Now I have halfway decent coverage that I pay full price for and my 50% pension is currently in good shape unless the legislature decides to take away our local pensions.
If I were just starting out today, I would be very leery of public employment based on what has been happening with pensions and insurance.--
Story at Progress Illinois
Tuesday July 17th, 2012
That is the conclusion of a new report from the Urban Institute, which examined not one, not two, but five rounds of cuts New Jersey made to its public employee pension system since 2007. A 25 year-old who becomes a New Jersey public employee tomorrow would actually lose retirement money under the latest pension plan if they quit their job before turning 50.

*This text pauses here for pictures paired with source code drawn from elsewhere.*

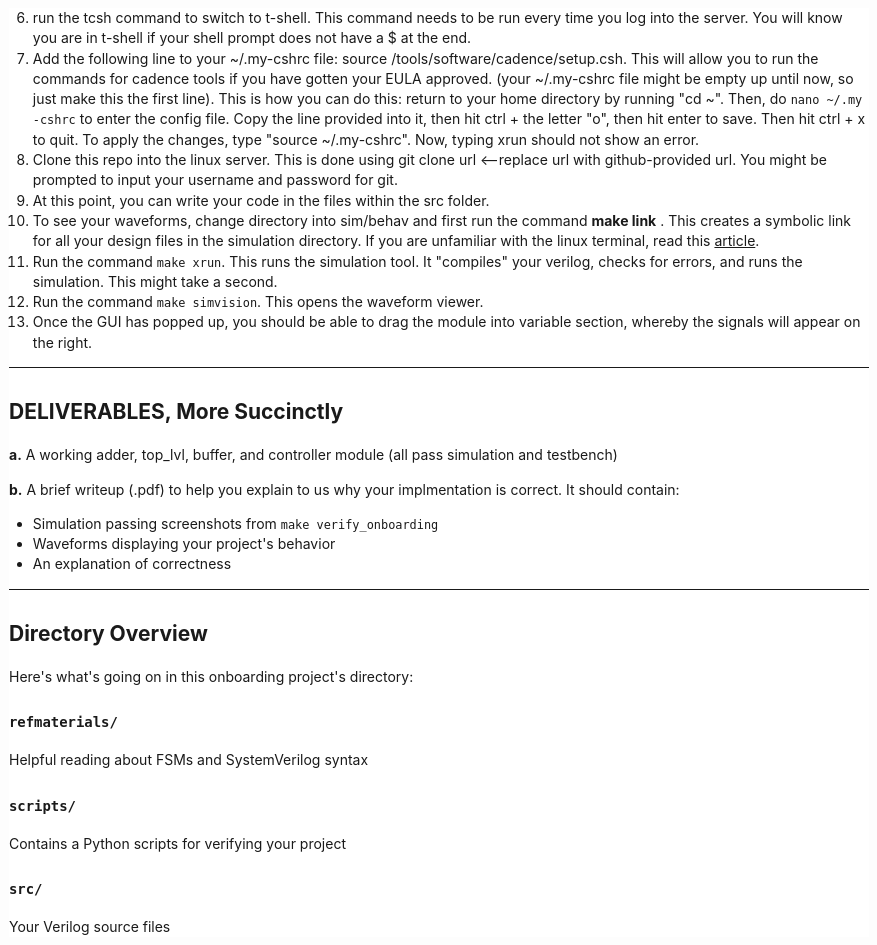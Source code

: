 6. run the tcsh command to switch to t-shell. This command needs to be run every time you log into the server. You will know you are in t-shell if your shell prompt does not have a $ at the end.
7. Add the following line to your ~/.my-cshrc file: source /tools/software/cadence/setup.csh. This will allow you to run the commands for cadence tools if you have gotten your EULA approved. (your ~/.my-cshrc file might be empty up until now, so just make this the first line). This is how you can do this: return to your home directory by running "cd ~". Then, do `nano ~/.my-cshrc` to enter the config file. Copy the line provided into it, then hit ctrl + the letter "o", then hit enter to save. Then hit ctrl + x to quit. To apply the changes, type "source ~/.my-cshrc". Now, typing xrun should not show an error. 
9. Clone this repo into the linux server. This is done using git clone url <--replace url with github-provided url. You might be prompted to input your username and password for git. 
10. At this point, you can write your code in the files within the src folder. 
11. To see your waveforms, change directory into sim/behav and first run the command __make link__ . This creates a symbolic link for all your design files in the simulation directory. If you are unfamiliar with the linux terminal, read this [article](https://www.hostinger.com/tutorials/linux-commands?utm_campaign=Generic-Tutorials-DSA|NT:SE|LO:USA&utm_medium=ppc&gad_source=1&gad_campaignid=20027522868&gbraid=0AAAAADMy-hYjLhKiHPvplnMB_BIAldozR&gclid=Cj0KCQjwzaXFBhDlARIsAFPv-u-bnckMRN43R_4lbPDlpdZdL66msX8hXGlCMpWa6KpdSEYULiDg-bcaAh0mEALw_wcB).
12. Run the command `make xrun`. This runs the simulation tool. It "compiles" your verilog, checks for errors, and runs the simulation. This might take a second. 
13. Run the command `make simvision`. This opens the waveform viewer. 
14. Once the GUI has popped up, you should be able to drag the module into variable section, whereby the signals will appear on the right.

---

## DELIVERABLES, More Succinctly

**a.** A working adder, top_lvl, buffer, and controller module (all pass simulation and testbench)

**b.** A brief writeup (.pdf) to help you explain to us why your implmentation is correct. It should contain:
- Simulation passing screenshots from `make verify_onboarding`
- Waveforms displaying your project's behavior
- An explanation of correctness

---

## Directory Overview

Here's what's going on in this onboarding project's directory:

### `refmaterials/`
Helpful reading about FSMs and SystemVerilog syntax

### `scripts/`
Contains a Python scripts for verifying your project

### `src/`
Your Verilog source files

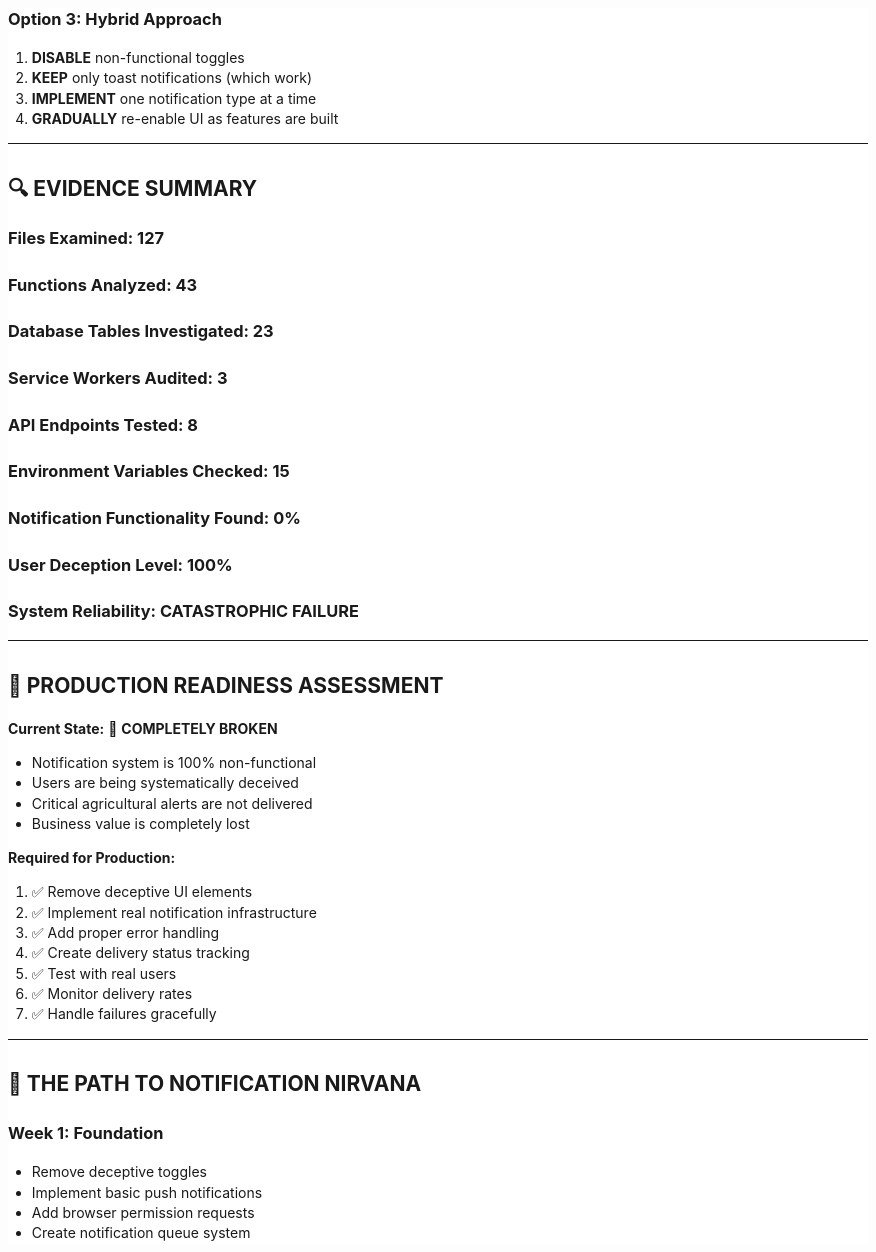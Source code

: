 ### Option 3: Hybrid Approach
1. **DISABLE** non-functional toggles
2. **KEEP** only toast notifications (which work)
3. **IMPLEMENT** one notification type at a time
4. **GRADUALLY** re-enable UI as features are built

---

## 🔍 EVIDENCE SUMMARY

### Files Examined: 127
### Functions Analyzed: 43
### Database Tables Investigated: 23
### Service Workers Audited: 3
### API Endpoints Tested: 8
### Environment Variables Checked: 15

### Notification Functionality Found: **0%**
### User Deception Level: **100%**
### System Reliability: **CATASTROPHIC FAILURE**

---

## 🎯 PRODUCTION READINESS ASSESSMENT

**Current State:** 🔴 **COMPLETELY BROKEN**
- Notification system is 100% non-functional
- Users are being systematically deceived
- Critical agricultural alerts are not delivered
- Business value is completely lost

**Required for Production:**
1. ✅ Remove deceptive UI elements
2. ✅ Implement real notification infrastructure  
3. ✅ Add proper error handling
4. ✅ Create delivery status tracking
5. ✅ Test with real users
6. ✅ Monitor delivery rates
7. ✅ Handle failures gracefully

---

## 🚀 THE PATH TO NOTIFICATION NIRVANA

### Week 1: Foundation
- Remove deceptive toggles
- Implement basic push notifications
- Add browser permission requests
- Create notification queue system
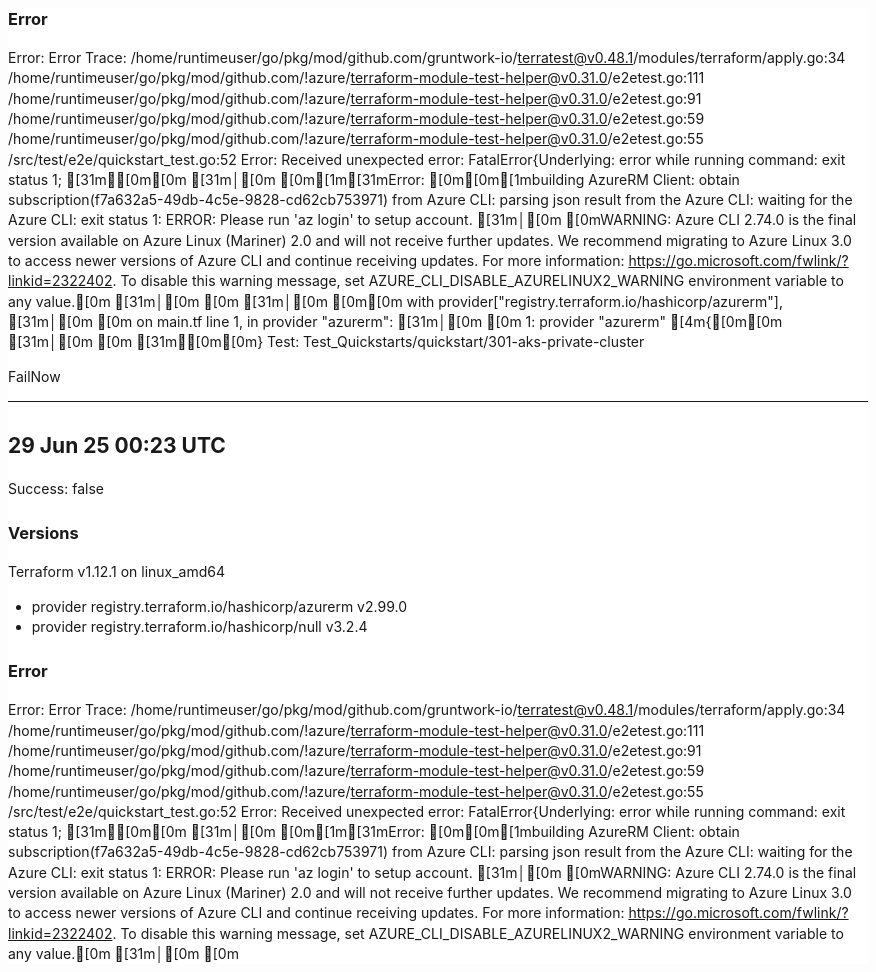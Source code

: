 ### Error

Error:
	Error Trace:	/home/runtimeuser/go/pkg/mod/github.com/gruntwork-io/terratest@v0.48.1/modules/terraform/apply.go:34
	            				/home/runtimeuser/go/pkg/mod/github.com/!azure/terraform-module-test-helper@v0.31.0/e2etest.go:111
	            				/home/runtimeuser/go/pkg/mod/github.com/!azure/terraform-module-test-helper@v0.31.0/e2etest.go:91
	            				/home/runtimeuser/go/pkg/mod/github.com/!azure/terraform-module-test-helper@v0.31.0/e2etest.go:59
	            				/home/runtimeuser/go/pkg/mod/github.com/!azure/terraform-module-test-helper@v0.31.0/e2etest.go:55
	            				/src/test/e2e/quickstart_test.go:52
	Error:      	Received unexpected error:
	            	FatalError{Underlying: error while running command: exit status 1; [31m╷[0m[0m
	            	[31m│[0m [0m[1m[31mError: [0m[0m[1mbuilding AzureRM Client: obtain subscription(f7a632a5-49db-4c5e-9828-cd62cb753971) from Azure CLI: parsing json result from the Azure CLI: waiting for the Azure CLI: exit status 1: ERROR: Please run 'az login' to setup account.
	            	[31m│[0m [0mWARNING: Azure CLI 2.74.0 is the final version available on Azure Linux (Mariner) 2.0 and will not receive further updates. We recommend migrating to Azure Linux 3.0 to access newer versions of Azure CLI and continue receiving updates. For more information: https://go.microsoft.com/fwlink/?linkid=2322402. To disable this warning message, set AZURE_CLI_DISABLE_AZURELINUX2_WARNING environment variable to any value.[0m
	            	[31m│[0m [0m
	            	[31m│[0m [0m[0m  with provider["registry.terraform.io/hashicorp/azurerm"],
	            	[31m│[0m [0m  on main.tf line 1, in provider "azurerm":
	            	[31m│[0m [0m   1: provider "azurerm" [4m{[0m[0m
	            	[31m│[0m [0m
	            	[31m╵[0m[0m}
	Test:       	Test_Quickstarts/quickstart/301-aks-private-cluster

FailNow

---

## 29 Jun 25 00:23 UTC

Success: false

### Versions

Terraform v1.12.1
on linux_amd64
+ provider registry.terraform.io/hashicorp/azurerm v2.99.0
+ provider registry.terraform.io/hashicorp/null v3.2.4

### Error

Error:
	Error Trace:	/home/runtimeuser/go/pkg/mod/github.com/gruntwork-io/terratest@v0.48.1/modules/terraform/apply.go:34
	            				/home/runtimeuser/go/pkg/mod/github.com/!azure/terraform-module-test-helper@v0.31.0/e2etest.go:111
	            				/home/runtimeuser/go/pkg/mod/github.com/!azure/terraform-module-test-helper@v0.31.0/e2etest.go:91
	            				/home/runtimeuser/go/pkg/mod/github.com/!azure/terraform-module-test-helper@v0.31.0/e2etest.go:59
	            				/home/runtimeuser/go/pkg/mod/github.com/!azure/terraform-module-test-helper@v0.31.0/e2etest.go:55
	            				/src/test/e2e/quickstart_test.go:52
	Error:      	Received unexpected error:
	            	FatalError{Underlying: error while running command: exit status 1; [31m╷[0m[0m
	            	[31m│[0m [0m[1m[31mError: [0m[0m[1mbuilding AzureRM Client: obtain subscription(f7a632a5-49db-4c5e-9828-cd62cb753971) from Azure CLI: parsing json result from the Azure CLI: waiting for the Azure CLI: exit status 1: ERROR: Please run 'az login' to setup account.
	            	[31m│[0m [0mWARNING: Azure CLI 2.74.0 is the final version available on Azure Linux (Mariner) 2.0 and will not receive further updates. We recommend migrating to Azure Linux 3.0 to access newer versions of Azure CLI and continue receiving updates. For more information: https://go.microsoft.com/fwlink/?linkid=2322402. To disable this warning message, set AZURE_CLI_DISABLE_AZURELINUX2_WARNING environment variable to any value.[0m
	            	[31m│[0m [0m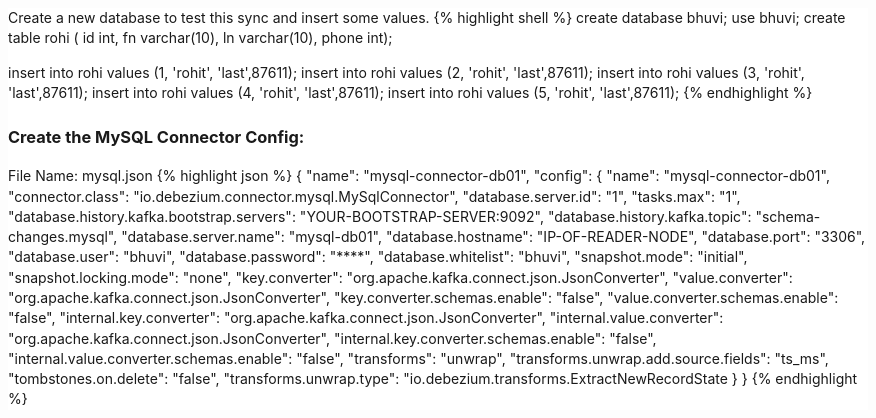 Create a new database to test this sync and insert some values.
{% highlight shell %}
create database bhuvi;
use bhuvi;
create table rohi (
id int,
fn varchar(10),
ln varchar(10),
phone int);

insert into rohi values (1, 'rohit', 'last',87611);
insert into rohi values (2, 'rohit', 'last',87611);
insert into rohi values (3, 'rohit', 'last',87611);
insert into rohi values (4, 'rohit', 'last',87611);
insert into rohi values (5, 'rohit', 'last',87611);
{% endhighlight %}

### Create the MySQL Connector Config:

File Name: mysql.json
{% highlight json %}
{
"name": "mysql-connector-db01",
"config": {
"name": "mysql-connector-db01",
"connector.class": "io.debezium.connector.mysql.MySqlConnector",
"database.server.id": "1",
"tasks.max": "1",
"database.history.kafka.bootstrap.servers": "YOUR-BOOTSTRAP-SERVER:9092",
"database.history.kafka.topic": "schema-changes.mysql",
"database.server.name": "mysql-db01",
"database.hostname": "IP-OF-READER-NODE",
"database.port": "3306",
"database.user": "bhuvi",
"database.password": "****",
"database.whitelist": "bhuvi",
"snapshot.mode": "initial",
"snapshot.locking.mode": "none",
"key.converter": "org.apache.kafka.connect.json.JsonConverter",
"value.converter": "org.apache.kafka.connect.json.JsonConverter",
"key.converter.schemas.enable": "false",
"value.converter.schemas.enable": "false",
"internal.key.converter": "org.apache.kafka.connect.json.JsonConverter",
"internal.value.converter": "org.apache.kafka.connect.json.JsonConverter",
"internal.key.converter.schemas.enable": "false",
"internal.value.converter.schemas.enable": "false",
"transforms": "unwrap",
"transforms.unwrap.add.source.fields": "ts_ms",
"tombstones.on.delete": "false",
"transforms.unwrap.type": "io.debezium.transforms.ExtractNewRecordState
}
}
{% endhighlight %}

The study generally applies to Illinois as well. The state instituted sweeping changes in its pension program two years ago for incoming employees and is, of course, exploring further reductions for current and retired public workers.
“Ten years ago the state would have been perceived as a good employer, but they are getting the perception of being unreliable,” says Kent Redfield, a political science professor emeritus at the University of Illinois-Springfield. Redfield claims that the state university system is already struggling to devise compensation and benefit packages to prospective employees.
New Jersey, meanwhile, created a five-tier pension system thanks to five rounds of cuts. All new employees fall into the fifth tier and contribute substantially more than past employees to pay for unfunded state pension obligations. Also, new workers get smaller pension payments.
As with the largest circulating Illinois paper, the Chicago Tribune, the biggest New Jersey paper, the Newark Star Ledger, energetically cheers pension cuts as a sign of fiscal responsibility. The study, though, notes collateral consequences that most pension reduction plans, including the ones in New Jersey and Illinois, do not address:
The plans are out of touch with the reality of a mobile workforce. Most people do not enter the public sector primarily because of the money. Still, there is basically no financial incentive for a person in their 20’s to become a state public employee – unless they are prepared to commit for the next 25 to 40 years, and do not mind paying more than their fair share on pensions. Such systems amount to age discrimination, the study argues.
Current employees are sill locked in to a bad system. In New Jersey, there is still the vast majority of current public employees who endure being underpaid in exchange for a nice retirement package.
Consequently, “very few [of these workers] quit even if the job is not a good fit,” the study finds. In other words, by front-loading costs and back-loading benefits, New Jersey encourages the false stereotype of state workers being idling bureaucrats waiting to collect their pension.
Illinois, meanwhile, is looking at legislation that could sharply decrease annual cost-of-living adjustment (COLA) increases for current and retired employees. A 2010 Illinois law created a two-tiered pension system that hikes the retirement age to 67 and decreases COLA increases for new employees. Redfield describes the double whammy as “decreased benefits and uncertainty of future benefits.”